Due to the limited temporal and spatial coverage of PM_2.5 monitoring data, as well as the limitation of the previous estimation methods, we propose an ensemble spatiotemporal modeling approach to be an improvement in estimating PM_2.5 concentrations. Compared with the previous methods, our approach integrates non-linear associations, ensemble learning, and residual kriging methods to predict the within-community variability of PM_2.5 with an improved accuracy. Our approach employed generalized additive models (GAM) to consider the variability of spatial and spatiotemporal predictors with non-linear effects to capture associations between predictors and PM_2.5 [26]. Ensemble learning can be used to generate stable predictions with less extreme values based on multiple GAM models while also outputting an uncertainty indicator (standard deviation). A kriging interpolation of the daily residuals derived from ensemble learning predictions can be used to capture residual spatial patterns and considerably improve estimations even without use of PM₁₀ or other co-pollutant predictor. We also examined the proposed approach for several scenarios of different combinations of predictors, and we demonstrated how our approach could achieve optimal accuracy for these different scenarios. Supplemental Materials Table S1 presents an annex table for technical terms used in this paper.

2. Materials and Methods

2.1. Study Domain

Shandong Province, China, was the study region, and it is located between latitude 34°25′ and 38°23′ N and longitude 114°35′ and 112°43′ E. In 2014, the province covered an area of 157,900 km² and had a population of roughly 97.89 million. The study domain is a typical northern province of China that is heavily polluted by PM_2.5. We have a complete monitoring data of PM_2.5 and PM₁₀ with a lot of covariates available. Thus, we chose this region as the study domain for our approach.

2.2. Monitoring Data

PM_2.5 and PM₁₀ concentration data (unit: μg/m³) were obtained from the Ministry of Environmental Protection of the People’s Republic of China (http://datacenter.mep.gov.cn/). The data were gathered at 96 national air quality monitoring stations located in 17 cities (Figure 1) from 1 January to 31 December 2014 (365 days). Because 15 days of data were missing, we imputed the omitted data using the singular value decomposition-based missing-value method [27] using the pcaMethods package (Max-Planck Institute for Molecular Plant Physiology, Golm, Germany), which is available through the R statistical software program (version 3.2.2). PM₁₀ and PM_2.5 concentrations were monitored hourly, and we calculated the daily average for each site using the 75% measurement standard (measurements covering 75% of a 24-h period were used to calculate the daily means). The daily mean concentration for 2014 is shown in Figure 2. In 2014, monitoring stations in the northwest region of Shandong Province presented lower average PM_2.5 concentrations than those of the central and southern regions (Figure 1).

2.3. Predictors

We collected predictor data from multiple sources, including meteorological parameters, remote sensing derived variables, traffic indices, point emissions, land uses, and elevation levels. Meteorological parameters such as air temperature, precipitation, humidity, and wind speed are closely associated with concentrations of particulate matter, particularly PM_2.5 [28,29,30,31,32]. Data from the Modern-Era Retrospective Analysis for Research and Applications were used to extract the meteorological parameters, including the surface air temperature (°C), effective surface specific humidity (kg/kg), bias-corrected total precipitation (kg/m²s), surface eastward wind speed (m/s), and surface northward wind speed levels (m/s). The Modern-Era Retrospective Analysis dataset is a NASA reanalysis dataset for the satellite era that integrates a variety of observational systems to produce a temporally and spatially consistent synthesis [33,34]. The spatial resolution of the meteorological parameters was 0.5° latitude by 0.6° longitude, and an hourly temporal resolution was used [34]. For the meteorological predictors, we calculated the average of the 24-h measurements for each day.

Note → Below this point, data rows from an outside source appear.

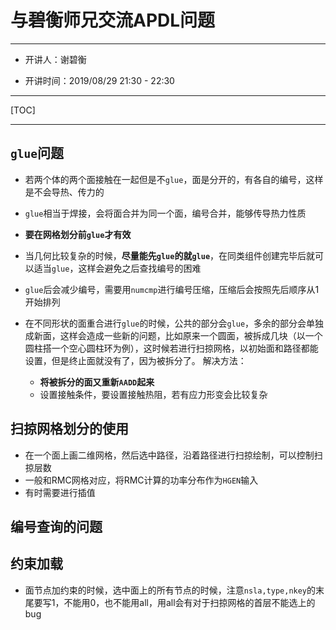 # 与碧衡师兄交流APDL问题

---

* 开讲人：谢碧衡

* 开讲时间：2019/08/29 21:30 - 22:30

---

[TOC]

---

## `glue`问题

* 若两个体的两个面接触在一起但是不`glue`，面是分开的，有各自的编号，这样是不会导热、传力的

* `glue`相当于焊接，会将面合并为同一个面，编号合并，能够传导热力性质
  
* **要在网格划分前`glue`才有效**
  
* 当几何比较复杂的时候，**尽量能先`glue`的就`glue`**，在同类组件创建完毕后就可以适当`glue`，这样会避免之后查找编号的困难
  
* `glue`后会减少编号，需要用`numcmp`进行编号压缩，压缩后会按照先后顺序从1开始排列

* 在不同形状的面重合进行`glue`的时候，公共的部分会`glue`，多余的部分会单独成新面，这样会造成一些新的问题，比如原来一个圆面，被拆成几块（以一个圆柱搭一个空心圆柱环为例），这时候若进行扫掠网格，以初始面和路径都能设置，但是终止面就没有了，因为被拆分了。
  解决方法：
  * **将被拆分的面又重新`AADD`起来**
  * 设置接触条件，要设置接触热阻，若有应力形变会比较复杂

## 扫掠网格划分的使用

* 在一个面上画二维网格，然后选中路径，沿着路径进行扫掠绘制，可以控制扫掠层数
* 一般和RMC网格对应，将RMC计算的功率分布作为`HGEN`输入
* 有时需要进行插值

## 编号查询的问题

## 约束加载

* 面节点加约束的时候，选中面上的所有节点的时候，注意`nsla,type,nkey`的末尾要写1，不能用0，也不能用all，用all会有对于扫掠网格的首层不能选上的bug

Transportation emissions constitute one source of air pollution emissions [26,35,36,37]. We extracted two index variables as predictors of transportation: the road lengths of the 10 km buffer zones around each monitoring station and the shortest distance from each station to the nearest road. We used the Open Street Map (http://www.openstreetmap.org/) as the road network for deriving traffic predictors.

In addition to traffic predictors, industrial plants, such as coal, oil-burning, chemical, smelting, power, paper, and mining plants, may constitute major sources of PM_2.5 emissions [38]. To reflect the emission sources for PM_2.5, we obtained location information on 326 plants in the study domain via Baidu map points of interest technologies (a major map provider in China). We measured the number of plants potentially releasing PM_2.5 pollution within the optimal 10 km buffer of each monitoring station as well as the shortest distance between each station and its closest plant.

Land-use data for 2010 were obtained from the Chinese Academy of Sciences Data Center for Resources and Environmental Sciences [39]. The dataset consists of six first-class types (plow areas, forest land, grassland, water bodies, residential areas, and unutilized areas) and 25 second-class types with a 1 km resolution. We extracted the proportion of the forest land-use areas as an environmental factor and the proportion of construction land-use areas (referring to land used for factories and mines, oil fields, and stone pits) as an indirect emission factor within the optimal 10 km buffer (with the highest correlation to PM_2.5) of the monitoring stations.

Aerosol optical thickness (AOT) data were extracted from satellite images [40]. More specifically, AOT data (spatial resolution: 1 km; temporal resolution: daily) derived from the Moderate Resolution Imaging Spectroradiometer MODIS Terra/Aqua satellites were used, and we observed a strong correlation between the satellite AOT data and PM_2.5 levels in certain regions of China [41,42]. In addition, we extracted the monthly NDVI (normalized difference vegetation index) from the MODIS MODND1D dataset (spatial resolution: 500 m; temporal resolution: monthly) for each sampling location. The dataset was provided by the International Scientific and Technical Data Mirror Site Computer Network Information Center of the Chinese Academy of Sciences [43].

In addition to the predictors described above, we considered GDP and digital elevation model (DEM) values. GDP denotes the economic level of the study domain, and DEM values reflect the terrain characteristics that may influence pollution diffusion [44]. However, the data were not significantly correlated with PM_2.5; therefore, the two variables were not considered in the models.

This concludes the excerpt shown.